В стороне от места, где остановились машины, она увидела выкопанную яму, а рядом с ней – сколоченный из досок ящик. Похитители собрались похоронить ее и Акутагаву! Бросить в этот ящик и закопать! Кейко разрыдалась и упала на колени перед мужчиной. Ее руки были связаны, но она пальцами сумела схватить того за штанину и, подняв к нему залитое слезами лицо, она умоляюще воскликнула:
- Прошу вас, не причиняйте моему сыну зла! Оставьте только меня, отпустите его… Не делайте этого с ребенком! Не убивайте его!
Похитители принялись глумливо хохотать, наслаждаясь зрелищем унижающейся женщины.
- Пощадите моего сына, заклинаю вас! Пощадите его! – рыдала Кейко.

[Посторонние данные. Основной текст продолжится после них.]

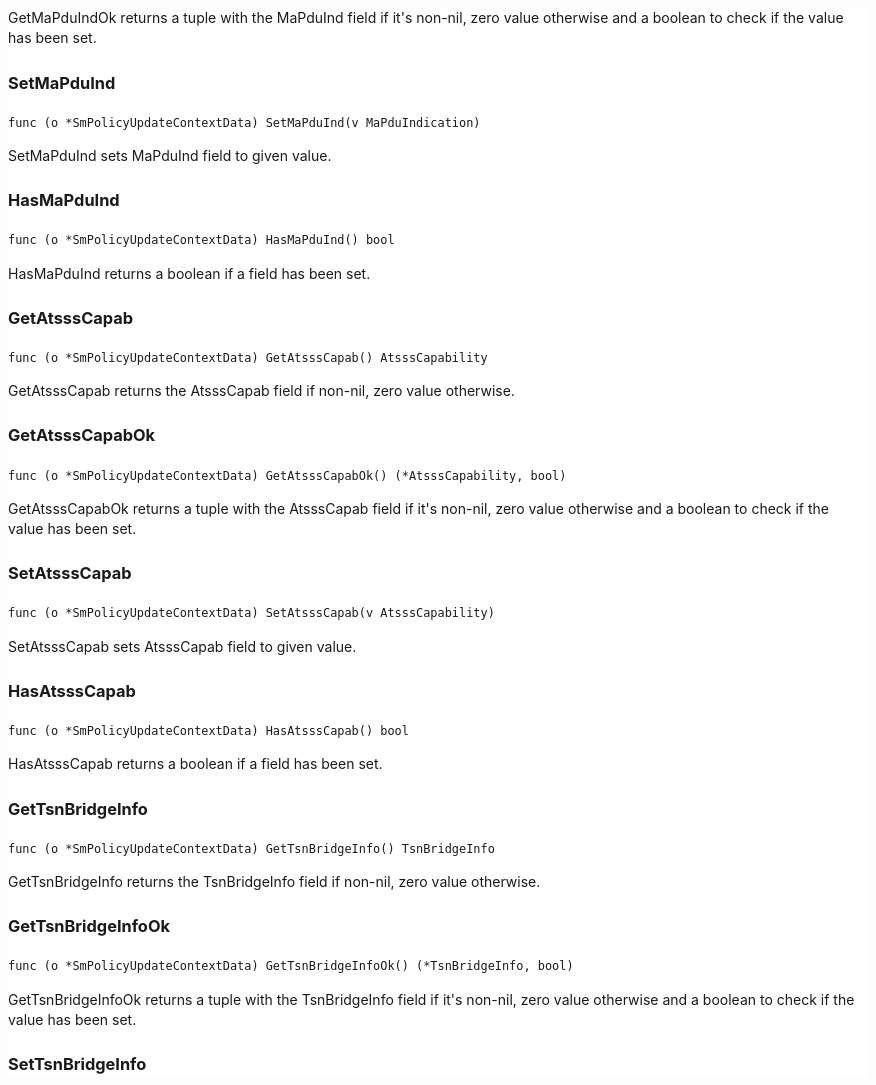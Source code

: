 GetMaPduIndOk returns a tuple with the MaPduInd field if it's non-nil, zero value otherwise
and a boolean to check if the value has been set.

### SetMaPduInd

`func (o *SmPolicyUpdateContextData) SetMaPduInd(v MaPduIndication)`

SetMaPduInd sets MaPduInd field to given value.

### HasMaPduInd

`func (o *SmPolicyUpdateContextData) HasMaPduInd() bool`

HasMaPduInd returns a boolean if a field has been set.

### GetAtsssCapab

`func (o *SmPolicyUpdateContextData) GetAtsssCapab() AtsssCapability`

GetAtsssCapab returns the AtsssCapab field if non-nil, zero value otherwise.

### GetAtsssCapabOk

`func (o *SmPolicyUpdateContextData) GetAtsssCapabOk() (*AtsssCapability, bool)`

GetAtsssCapabOk returns a tuple with the AtsssCapab field if it's non-nil, zero value otherwise
and a boolean to check if the value has been set.

### SetAtsssCapab

`func (o *SmPolicyUpdateContextData) SetAtsssCapab(v AtsssCapability)`

SetAtsssCapab sets AtsssCapab field to given value.

### HasAtsssCapab

`func (o *SmPolicyUpdateContextData) HasAtsssCapab() bool`

HasAtsssCapab returns a boolean if a field has been set.

### GetTsnBridgeInfo

`func (o *SmPolicyUpdateContextData) GetTsnBridgeInfo() TsnBridgeInfo`

GetTsnBridgeInfo returns the TsnBridgeInfo field if non-nil, zero value otherwise.

### GetTsnBridgeInfoOk

`func (o *SmPolicyUpdateContextData) GetTsnBridgeInfoOk() (*TsnBridgeInfo, bool)`

GetTsnBridgeInfoOk returns a tuple with the TsnBridgeInfo field if it's non-nil, zero value otherwise
and a boolean to check if the value has been set.

### SetTsnBridgeInfo
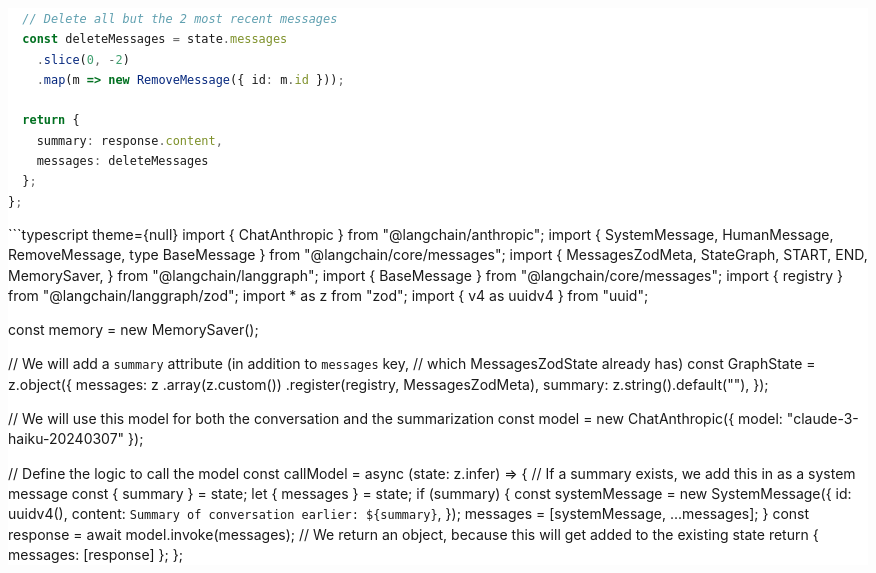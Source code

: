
 ```typescript  theme={null}
  // Delete all but the 2 most recent messages
  const deleteMessages = state.messages
    .slice(0, -2)
    .map(m => new RemoveMessage({ id: m.id }));

  return {
    summary: response.content,
    messages: deleteMessages
  };
};
```

<Accordion title="Full example: summarize messages">
  ```typescript  theme={null}
  import { ChatAnthropic } from "@langchain/anthropic";
  import {
    SystemMessage,
    HumanMessage,
    RemoveMessage,
    type BaseMessage
  } from "@langchain/core/messages";
  import {
    MessagesZodMeta,
    StateGraph,
    START,
    END,
    MemorySaver,
  } from "@langchain/langgraph";
  import { BaseMessage } from "@langchain/core/messages";
  import { registry } from "@langchain/langgraph/zod";
  import * as z from "zod";
  import { v4 as uuidv4 } from "uuid";

  const memory = new MemorySaver();

  // We will add a `summary` attribute (in addition to `messages` key,
  // which MessagesZodState already has)
  const GraphState = z.object({
    messages: z
      .array(z.custom<BaseMessage>())
      .register(registry, MessagesZodMeta),
    summary: z.string().default(""),
  });

  // We will use this model for both the conversation and the summarization
  const model = new ChatAnthropic({ model: "claude-3-haiku-20240307" });

  // Define the logic to call the model
  const callModel = async (state: z.infer<typeof GraphState>) => {
    // If a summary exists, we add this in as a system message
    const { summary } = state;
    let { messages } = state;
    if (summary) {
      const systemMessage = new SystemMessage({
        id: uuidv4(),
        content: `Summary of conversation earlier: ${summary}`,
      });
      messages = [systemMessage, ...messages];
    }
    const response = await model.invoke(messages);
    // We return an object, because this will get added to the existing state
    return { messages: [response] };
  };

  ```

Она ползала на коленях перед преступником и ее сердце разрывалось на части.
Акутагава наблюдал за матерью с болью и отчаянием, не в силах вырваться и помочь.
- Отвали! – гаркнул похититель, отрывая вцепившуюся в него женщину.
Кейко подхватили под руки и потащили к ящику.
- Мама! – потеряв выдержку, крикнул Акутагава.
- Акутагава! – надрывно закричала она в ответ.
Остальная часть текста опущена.